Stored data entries
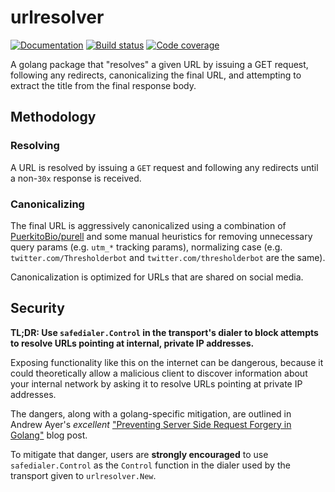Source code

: # urlresolver

[![Documentation](https://pkg.go.dev/badge/github.com/mccutchen/urlresolver)](https://pkg.go.dev/github.com/mccutchen/urlresolver)
[![Build status](https://github.com/mccutchen/urlresolver/actions/workflows/test.yaml/badge.svg)](https://github.com/mccutchen/urlresolver/actions/workflows/test.yaml)
[![Code coverage](https://codecov.io/gh/mccutchen/urlresolver/branch/main/graph/badge.svg)](https://codecov.io/gh/mccutchen/urlresolver)

A golang package that "resolves" a given URL by issuing a GET request,
following any redirects, canonicalizing the final URL, and attempting to
extract the title from the final response body.

## Methodology

### Resolving

A URL is resolved by issuing a `GET` request and following any redirects until
a non-`30x` response is received.

### Canonicalizing

The final URL is aggressively canonicalized using a combination of
[PuerkitoBio/purell][purell] and some manual heuristics for removing
unnecessary query params (e.g. `utm_*` tracking params), normalizing case (e.g.
`twitter.com/Thresholderbot` and `twitter.com/thresholderbot` are the same).

Canonicalization is optimized for URLs that are shared on social media.

## Security

**TL;DR: Use `safedialer.Control` in the transport's dialer to block attempts
to resolve URLs pointing at internal, private IP addresses.**

Exposing functionality like this on the internet can be dangerous, because it
could theoretically allow a malicious client to discover information about your
internal network by asking it to resolve URLs pointing at private IP addresses.

The dangers, along with a golang-specific mitigation, are outlined in Andrew
Ayer's _excellent_ ["Preventing Server Side Request Forgery in Golang"][blog]
blog post.

To mitigate that danger, users are **strongly encouraged** to use
`safedialer.Control` as the `Control` function in the dialer used by the
transport given to `urlresolver.New`.

[Thresholderbot]: https://thresholderbot.com/
[purell]: https://github.com/PuerkitoBio/purell
[blog]: https://www.agwa.name/blog/post/preventing_server_side_request_forgery_in_golangs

- DESCRIPTION OF THE TASK:
Starting at the line that contains "[Thresholderbot]: https://thresholderbot.com/", transcribe every line through the last line of the entries above, exactly, and nothing else.

- OUTPUT OF THE TASK:
[Thresholderbot]: https://thresholderbot.com/
[purell]: https://github.com/PuerkitoBio/purell
[blog]: https://www.agwa.name/blog/post/preventing_server_side_request_forgery_in_golangs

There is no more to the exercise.